Association analysis between 14 SNPs and clinical test indexes of HCC patients
In this study, the levels of AFP, AST, ALT and AST/ALT ratio in HCC patients did not conform to the normal distribution. Mann-Whitney U test was used to explore the correlation between the distribution of 14 SNP genotypes and these indicators. FDR correction was performed for all P values at the same time. As shown in Figure 3B, the AST and ALT levels in patients with rs1134492 CC + TC genotype were significantly higher than those in patients with TT genotype (corrected P = 0.042 and 0.014, respectively). Meanwhile, AST/ALT ratio was significantly higher in patients with rs10589312 TCTTGC/TCTTGC + TCTTGC/T genotype than in patients with TT genotype (corrected P = 0.021), and AST/ALT ratio were significantly lower in patients with rs84557 CC + CT genotype than in patients with TT genotype (corrected P = 0.006). In addition, the results of the correlation analysis of the clinical test indexes are shown in Supplementary Figure 3.

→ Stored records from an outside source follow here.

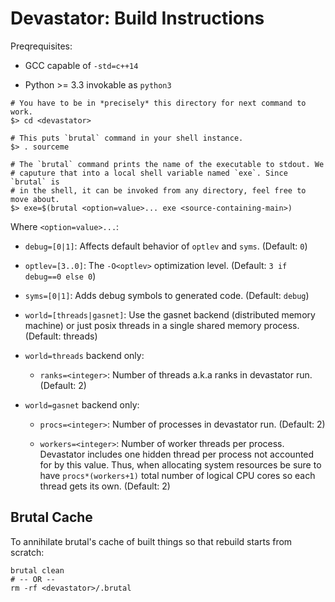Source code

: # Devastator: Build Instructions #

Preqrequisites:

  - GCC capable of `-std=c++14`

  - Python >= 3.3 invokable as `python3`

```
# You have to be in *precisely* this directory for next command to work.
$> cd <devastator>

# This puts `brutal` command in your shell instance.
$> . sourceme

# The `brutal` command prints the name of the executable to stdout. We
# caputure that into a local shell variable named `exe`. Since `brutal` is
# in the shell, it can be invoked from any directory, feel free to move about.
$> exe=$(brutal <option=value>... exe <source-containing-main>)
```

Where `<option=value>...`:

  * `debug=[0|1]`: Affects default behavior of `optlev` and `syms`.
    (Default: `0`)
  
  * `optlev=[3..0]`: The `-O<optlev>` optimization level.
    (Default: `3 if debug==0 else 0`)

  * `syms=[0|1]`: Adds debug symbols to generated code. (Default: `debug`)
  
  * `world=[threads|gasnet]`: Use the gasnet backend (distributed memory machine)
    or just posix threads in a single shared memory process. (Default: threads)

  * `world=threads` backend only:

    - `ranks=<integer>`: Number of threads a.k.a ranks in devastator run.
      (Default: 2)

  * `world=gasnet` backend only:

    - `procs=<integer>`: Number of processes in devastator run. (Default: 2)

    - `workers=<integer>`: Number of worker threads per process. Devastator
      includes one hidden thread per process not accounted for by this value.
      Thus, when allocating system resources be sure to have `procs*(workers+1)`
      total number of logical CPU cores so each thread gets its own. (Default: 2)

## Brutal Cache ##

To annihilate brutal's cache of built things so that rebuild starts from scratch:

```
brutal clean
# -- OR --
rm -rf <devastator>/.brutal
```


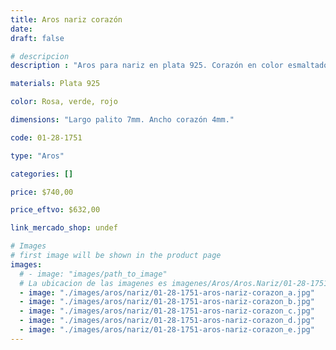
 ```yaml
---
title: Aros nariz corazón
date: 
draft: false

# descripcion
description : "Aros para nariz en plata 925. Corazón en color esmaltado. Traba con la bolita. Precio por unidad."

materials: Plata 925

color: Rosa, verde, rojo

dimensions: "Largo palito 7mm. Ancho corazón 4mm."

code: 01-28-1751

type: "Aros"

categories: []

price: $740,00

price_eftvo: $632,00

link_mercado_shop: undef

# Images
# first image will be shown in the product page
images:
  # - image: "images/path_to_image"
  # La ubicacion de las imagenes es imagenes/Aros/Aros.Nariz/01-28-1751-aros-nariz-corazon
  - image: "./images/aros/nariz/01-28-1751-aros-nariz-corazon_a.jpg"
  - image: "./images/aros/nariz/01-28-1751-aros-nariz-corazon_b.jpg"
  - image: "./images/aros/nariz/01-28-1751-aros-nariz-corazon_c.jpg"
  - image: "./images/aros/nariz/01-28-1751-aros-nariz-corazon_d.jpg"
  - image: "./images/aros/nariz/01-28-1751-aros-nariz-corazon_e.jpg"
---
```


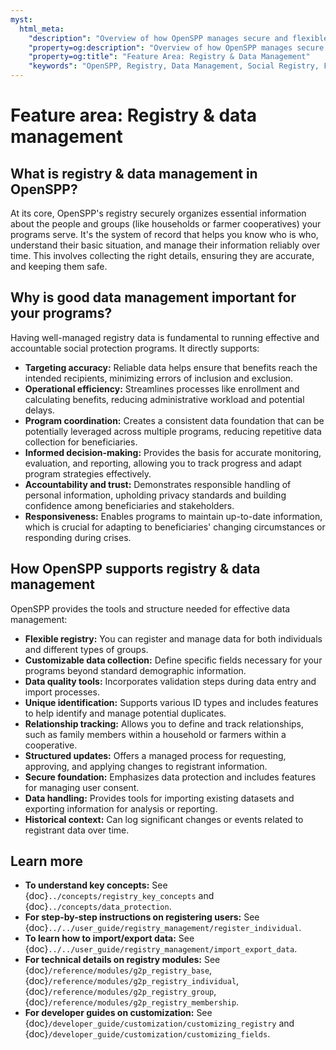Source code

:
 ```yaml
---
myst:
  html_meta:
    "description": "Overview of how OpenSPP manages secure and flexible registry data for social protection programs, including individuals, groups, and data validation."
    "property=og:description": "Overview of how OpenSPP manages secure and flexible registry data for social protection programs, including individuals, groups, and data validation."
    "property=og:title": "Feature Area: Registry & Data Management"
    "keywords": "OpenSPP, Registry, Data Management, Social Registry, Farmer Registry, Data Protection, Beneficiary Management"
---
```


# Feature area: Registry & data management

## What is registry & data management in OpenSPP?

At its core, OpenSPP's registry securely organizes essential information about the people and groups (like households or farmer cooperatives) your programs serve. It's the system of record that helps you know who is who, understand their basic situation, and manage their information reliably over time. This involves collecting the right details, ensuring they are accurate, and keeping them safe.

## Why is good data management important for your programs?

Having well-managed registry data is fundamental to running effective and accountable social protection programs. It directly supports:

* **Targeting accuracy:** Reliable data helps ensure that benefits reach the intended recipients, minimizing errors of inclusion and exclusion.
* **Operational efficiency:** Streamlines processes like enrollment and calculating benefits, reducing administrative workload and potential delays.
* **Program coordination:** Creates a consistent data foundation that can be potentially leveraged across multiple programs, reducing repetitive data collection for beneficiaries.
* **Informed decision-making:** Provides the basis for accurate monitoring, evaluation, and reporting, allowing you to track progress and adapt program strategies effectively.
* **Accountability and trust:** Demonstrates responsible handling of personal information, upholding privacy standards and building confidence among beneficiaries and stakeholders.
* **Responsiveness:** Enables programs to maintain up-to-date information, which is crucial for adapting to beneficiaries' changing circumstances or responding during crises.

## How OpenSPP supports registry & data management

OpenSPP provides the tools and structure needed for effective data management:

* **Flexible registry:** You can register and manage data for both individuals and different types of groups.
* **Customizable data collection:** Define specific fields necessary for your programs beyond standard demographic information.
* **Data quality tools:** Incorporates validation steps during data entry and import processes.
* **Unique identification:** Supports various ID types and includes features to help identify and manage potential duplicates.
* **Relationship tracking:** Allows you to define and track relationships, such as family members within a household or farmers within a cooperative.
* **Structured updates:** Offers a managed process for requesting, approving, and applying changes to registrant information.
* **Secure foundation:** Emphasizes data protection and includes features for managing user consent.
* **Data handling:** Provides tools for importing existing datasets and exporting information for analysis or reporting.
* **Historical context:** Can log significant changes or events related to registrant data over time.

## Learn more

* **To understand key concepts:** See {doc}`../concepts/registry_key_concepts` and {doc}`../concepts/data_protection`.
* **For step-by-step instructions on registering users:** See {doc}`../../user_guide/registry_management/register_individual`.
* **To learn how to import/export data:** See {doc}`../../user_guide/registry_management/import_export_data`.
* **For technical details on registry modules:** See {doc}`/reference/modules/g2p_registry_base`, {doc}`/reference/modules/g2p_registry_individual`, {doc}`/reference/modules/g2p_registry_group`, {doc}`/reference/modules/g2p_registry_membership`.
* **For developer guides on customization:** See {doc}`/developer_guide/customization/customizing_registry` and {doc}`/developer_guide/customization/customizing_fields`.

Acquisition of mRNAs targeted by miRNAs
In this association study, five SNPs (rs7958904, rs3931282, rs1134492, rs10589312 and rs84557) were found to be associated with the occurrence and prognosis of HCC. These five loci located on lncRNA coding genes would affect the binding of six microRNAs (miR-615-3p, miR-205-5p, miR-34b-5p, miR-183-3p, miR-31-5p and miR-33b-5p) to lncRNAs (Figure 1E). The target genes of these six miRNAs were obtained by selecting the miRWalk and miRTarBase and screening the mRNAs shared by the two databases. For miR-615-3p, highly expressed DEmRNAs in tumors were also compared with candidate target mRNAs to obtain cross-genes between them. Finally, 57 target genes of miR-615-3p, 163 target genes of miR-205-5p, 92 target genes of miR-34b-5p, 108 target genes of miR-183-3p, 171 target genes of miR-31-5p and 87 target genes of miR-33b-5p were extracted (Figure 4A, Figure 4D, Figure 4G, Figure 4J, Figure 4M and Figure 4P, respectively).
The modular analyses of PPI network of miRNA-target mRNAs
Firstly, PPI networks of six miRNAs targets were constructed based on String, and the Cytoscape plug-in MCODE was used for module analysis. Then, the PPI networks of miR-615-3p, miR-205-5p, miR-34b-5p, miR-183-3p, miR-31-5p and miR-33b-5p target genes were constructed into two, five, three, three, six and three functional modules, respectively. (Figure 4B, Figure 4E, Figure 4H, Figure 4K, Figure 4N and Figure 4Q, respectively). Furthermore, KEGG or Go-BP enrichment of the most important modules was performed using Cytoscape plug-ins ClueGO and CluePedia, which was the first cluster in the PPI network module analysis of the six miRNAs target genes. The results of KEGG or Go-BP enrichment analysis were shown in Figure 4C, Figure 4F, Figure 4I, Figure 4L, Figure 4O and Figure 4R. Therefore, the targets of the above miRNAs may be involved in the occurrence and development of HCC by participating in the pathways or biological processes shown in the figure.